Wendy Wickwire. At the Bridge: James Teit and an Anthropology of Belonging. 400pp., 5 maps, 26 b/w illus., notes, index. Vancouver and Toronto: University of British Columbia Press, 2019. $34.95 (paperback, pdf, epub), $95 (hardcover)

The purpose of this book is to redress an injustice committed against someone who could have had a central place in the history of anthropology. According to Wendy Wickwire, this might have been the case of James Teit (1864-1922) if he had not been pushed to the margins of the discipline as an amateurish ethnographer in the service of Franz Boas. In comparison with the legendary George Hunt, who has been the subject of several studies (and, recently, a series of events at the AAA/CASCA in Vancouver, 2019), James Teit is practically “unknown” (12). In her monograph on him—the outcome of several decades of archival research and ethnographic encounters with the concerned communities—Wendy Wickwire makes a challenging comparison with Boas himself, hoping that her reassessment of Teit as a visionary anthropologist in his own right will not be like other episodic rediscoveries of forgotten figures who, after a certain time, fall back into obscurity. According to her, Boas played his part in obscuring Teit’s stature (particularly after his death in 1922), and subsequent narratives kept reproducing, if at all, the portrait of an untrained collector subordinated to the academic expert. In fact, she argues that the professionalization of anthropology was one of the causes in this process: “For a new scientific discipline housed in the university, a high school diploma did not measure up” (273). The time has come, she writes, to question “the authority of mainstream history” (22), according to which Teit provided Boas with the field data that allowed the latter to produce a series of eleven monographs on the Nlaka’pamux and other Plateau groups, starting with The Thompson Indians of British Columbia (1900), the fourth in the twenty-seven-part series of Jesup North Pacific Expedition monographs.[1] Wickwire’s perusal of their correspondence allows her to affirm that this is “wrong” (15) and that Teit’s authorial status was paramount.
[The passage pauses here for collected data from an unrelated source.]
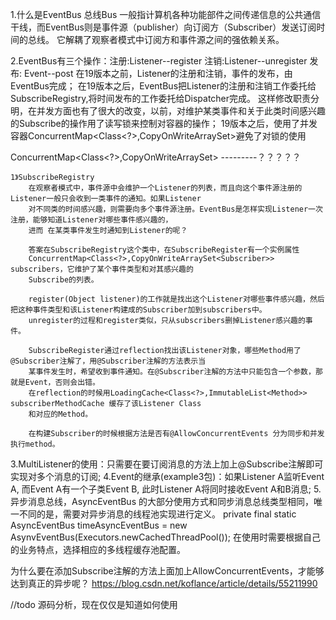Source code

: 1.什么是EventBus
    总线Bus 一般指计算机各种功能部件之间传递信息的公共通信干线，而EventBus则是事件源（publisher）向订阅方（Subscriber）发送订阅时间的总线。
    它解耦了观察者模式中订阅方和事件源之间的强依赖关系。

2.EventBus有三个操作：注册:Listener--register
                  注销:Listener--unregister
                  发布: Event--post
在19版本之前，Listener的注册和注销，事件的发布，由EventBus完成；
在19版本之后，EventBus把Listener的注册和注销工作委托给 SubscribeRegistry,将时间发布的工作委托给Dispatcher完成。
这样修改职责分明，在并发方面也有了很大的改变，以前，对维护某类事件和关于此类时间感兴趣的Subscribe的操作用了读写锁来控制对容器的操作；
19版本之后，使用了并发容器ConcurrentMap<Class<?>,CopyOnWriteArraySet<Subscriber>>避免了对锁的使用

ConcurrentMap<Class<?>,CopyOnWriteArraySet<Subscriber>> ---------？？？？？

    1》SubscribeRegistry
        在观察者模式中，事件源中会维护一个Listener的列表，而且向这个事件源注册的Listener一般只会收到一类事件的通知。如果Listener
        对不同类的时间感兴趣，则需要向多个事件源注册。EventBus是怎样实现Listener一次注册，能够知道Listener对哪些事件感兴趣的，
        进而 在某类事件发生时通知到Listener的呢？

        答案在SubscribeRegistry这个类中，在SubscribeRegister有一个实例属性
        ConcurrentMap<Class<?>,CopyOnWriteArraySet<Subscriber>> subscribers，它维护了某个事件类型和对其感兴趣的
        Subscribe的列表。

        register(Object listener)的工作就是找出这个Listener对哪些事件感兴趣，然后把这种事件类型和该Listener构建成的Subscriber加到subscribers中。
        unregister的过程和register类似，只从subscribers删掉Listener感兴趣的事件。

        SubscribeRegister通过reflection找出该Listener对象，哪些Method用了@Subscriber注解了，用@Subscriber注解的方法表示当
        某事件发生时，希望收到事件通知。在@Subscriber注解的方法中只能包含一个参数，那就是Event，否则会出错。
        在reflection的时候用LoadingCache<Class<?>,ImmutableList<Method>> subscriberMethodCache 缓存了该Listener Class
        和对应的Method。

        在构建Subscriber的时候根据方法是否有@AllowConcurrentEvents 分为同步和并发执行method。


3.MultiListener的使用：只需要在要订阅消息的方法上加上@Subscribe注解即可实现对多个消息的订阅;
4.Event的继承(example3包)：如果Listener A监听Event A, 而Event A有一个子类Event B, 此时Listener A将同时接收Event A和B消息;
5.异步消息总线，AsyncEventBus 的大部分使用方式和同步消息总线类型相同，唯一不同的是，需要对异步消息的线程池实现进行定义。
   private final static AsyncEventBus timeAsyncEventBus = new AsynvEventBus(Executors.newCachedThreadPool());
   在使用时需要根据自己的业务特点，选择相应的多线程缓存池配置。

   为什么要在添加Subscribe注解的方法上面加上AllowConcurrentEvents，才能够达到真正的异步呢？
    https://blog.csdn.net/koflance/article/details/55211990

//todo 源码分析，现在仅仅是知道如何使用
Wickwire reconstitutes the twenty-eight-year research collaboration between the two men, from their first encounter at Spences Bridge, British Columbia, in the fall of 1894, when Boas—portrayed by Wickwire as an “urban” scholar and awkward ethnographer, not necessarily at ease with flesh and blood “Indians”— was still monitored “like a hawk” (31) by the veteran linguist Horatio Hale and had to cover a mountainous area that would require several years work by a full team. Teit, in contrast, was a “community-based intellectual and man of action” (90), who had lived among the Nlaka’pamux for ten years and undertaken his own ethnographic projects on depopulation and local history in collaboration with his Nlaka’pamux wife, Lucy Antko, along with her relatives and friends. Two years later, when Boas obtained permanent employment in New York at Columbia University and the American Museum of Natural History, this gap between the two widened, Wickwire argues. Confronted with Boas’s “escalating demands and deadlines” (130), Teit eventually refused an offer of full-time work from Boas as this would jeopardize his activism. Wickwire quotes several letters reflecting the latent tension between ethnography in Boasian terms and activism as Teit’s priority. Here is one example: “This helping the Indians with their land question […] puts me behind in my ethnological work” (226). This was not Teit complaining about a burden—helping the Indians—but  justifying his tardiness to Boas.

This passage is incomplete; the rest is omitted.